Si lo de La Fura dels Baus es el exceso -más grande, más alto, más fuerte-, entonces cumplieron bien con su parte en los festejos de la noche del lunes. Su performance fue una demostración de los prodigios que la logística puede llegar a operar en el terreno del espectáculo: la iluminación, la coordinación y la sorpresa fueron las mejores señas del show que copó la plaza Independencia unos minutos antes de la medianoche.

Sin embargo, la presentación de los catalanes debía distinguirse de las decenas de actuaciones que hubo en los cuatro escenarios no sólo por la sofisticación de su puesta en escena, sino porque, dado su carácter teatral, se proponía como el único espectáculo narrativo dentro de un panorama dominado por lo musical. Su capacidad para poner en marcha un relato, además del prestigio internacional de la compañía, fue lo que los posicionó como cierre de una diversa y multitudinaria serie de celebraciones. En este sentido, lo que se vio fue, por lo menos, confuso.

Payada, candombe, tango, “Mi tierra en invierno” de Zitarrosa, la contradictoria “Defensa de la alegría” de Benedetti y hasta una versión operístico-eléctrica de “Río de los pájaros” se sumaron a momentos de literalidad excesiva. Entre éstos, una muchacha que lucía un body-painting con los colores de la bandera salió de una especie de útero colgante (representaba el nacimiento de la patria); la marioneta gigante (emblema del grupo) se levantó cuando se “levantó” la Libertad y de a poco fue agarrando el ritmo de la comparsa; los “inmigrantes” llegaron remando y con antorchas; el actor Ruben Yáñez se encarnó a sí mismo 30 años atrás y también al prócer nacional (“que no se fue al Paraguay, ¡está entre nosotros!”), para interpretar un fragmento de Artigas, general del pueblo (lo que se celebraba era su nombramiento como “Jefe de los Orientales”, recordemos). Es de agradecer que, entre tanto sincretismo forzado y directo -el arranque fue una explosiva simulación del Big Bang que habría dado origen al universo-, sólo el recitado de Yáñez aludiera de manera indirecta a la última dictadura, cuya representación cabal hubiera exigido quién sabe qué sacrificios humanos. Juntar y abarcar, incrustar mitos nacionales a como diera lugar, parecían ser las consignas; mostrar una historia (ni hablemos de Historia) no era tan importante.

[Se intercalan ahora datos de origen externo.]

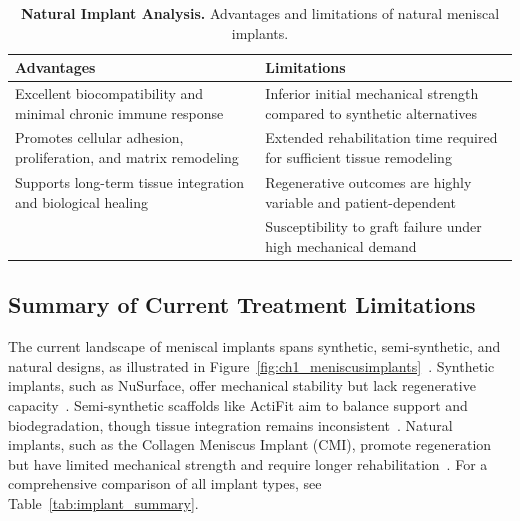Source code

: \begin{table}[H]
\centering
\setlength{\tabcolsep}{8pt}
\begin{tabular}{|p{5.5cm}|p{5.5cm}|}
\hline
\rowcolor{gray!20}
\textbf{Advantages} & \textbf{Limitations} \\ \hline
Excellent biocompatibility and minimal chronic immune response & Inferior initial mechanical strength compared to synthetic alternatives \\ \hline
Promotes cellular adhesion, proliferation, and matrix remodeling & Extended rehabilitation time required for sufficient tissue remodeling \\ \hline
Supports long-term tissue integration and biological healing & Regenerative outcomes are highly variable and patient-dependent \\ \hline
\multicolumn{1}{|c|}{} & Susceptibility to graft failure under high mechanical demand \\ \hline
\end{tabular}
\caption[Natural Implant Analysis]{\textbf{Natural Implant Analysis.} Advantages and limitations of natural meniscal implants.}
\label{tab:natural_implants}\end{table}

\newpage
\subsection{Summary of Current Treatment Limitations}

The current landscape of meniscal implants spans synthetic, semi-synthetic, and natural designs, as illustrated in Figure~\ref{fig:ch1_meniscusimplants}~\cite{sun2017overviewscaffold, gupta2020meniscaltissue}. Synthetic implants, such as NuSurface, offer mechanical stability but lack regenerative capacity~\cite{ghodbane2019partialmeniscus, kwon2019surgicaltissue}. Semi-synthetic scaffolds like ActiFit aim to balance support and biodegradation, though tissue integration remains inconsistent~\cite{li2024advancedhydrogel, baek2015meniscustissue}. Natural implants, such as the Collagen Meniscus Implant (CMI), promote regeneration but have limited mechanical strength and require longer rehabilitation~\cite{ma2025structurallysophisticated, sun2017overviewscaffold}. For a comprehensive comparison of all implant types, see Table~\ref{tab:implant_summary}.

Como mirada al pasado, entonces, la del espectáculo fue estrábica. La responsabilidad, si cupiera, no habría que buscarla en la dirección de los artistas españoles, cuya hilación suele ser más ajustada cuando trabajan para instituciones (multinacionales, países...) con objetivos más precisos. Los problemas de autorrepresentación son un asunto criollo, pero también fueron uruguayos la mayoría de los acróbatas que, a veces como escurridizos espermatozoides, a veces como arriesgados bailarines sin vértigo, reclamaron el protagonismo para lo puramente sensorial, dejando para otra vez y para otros lugares (techados, calculamos) las pretensiones reflexivas. Igualmente compatriota fue la impecable organización general y también, obviamente, la masiva concurrencia que acompañó esta fiesta oficial.

Empate, pongamos, sobre todo luego de admitir que, tras haber fisgoneado ensayos, uno se perdió la dimensión más inmediata del show de la plaza Independecia por haber apostado a la ubicuidad que prometía la ecuménica transmisión televisiva. Efectivamente, las cámaras fueron justas con La Fura dels Baus y al final de la jornada mostraron, desde lo alto, una Montevideo dignamente iluminada y dominada por cuatro coloridas baterías antiaéreas.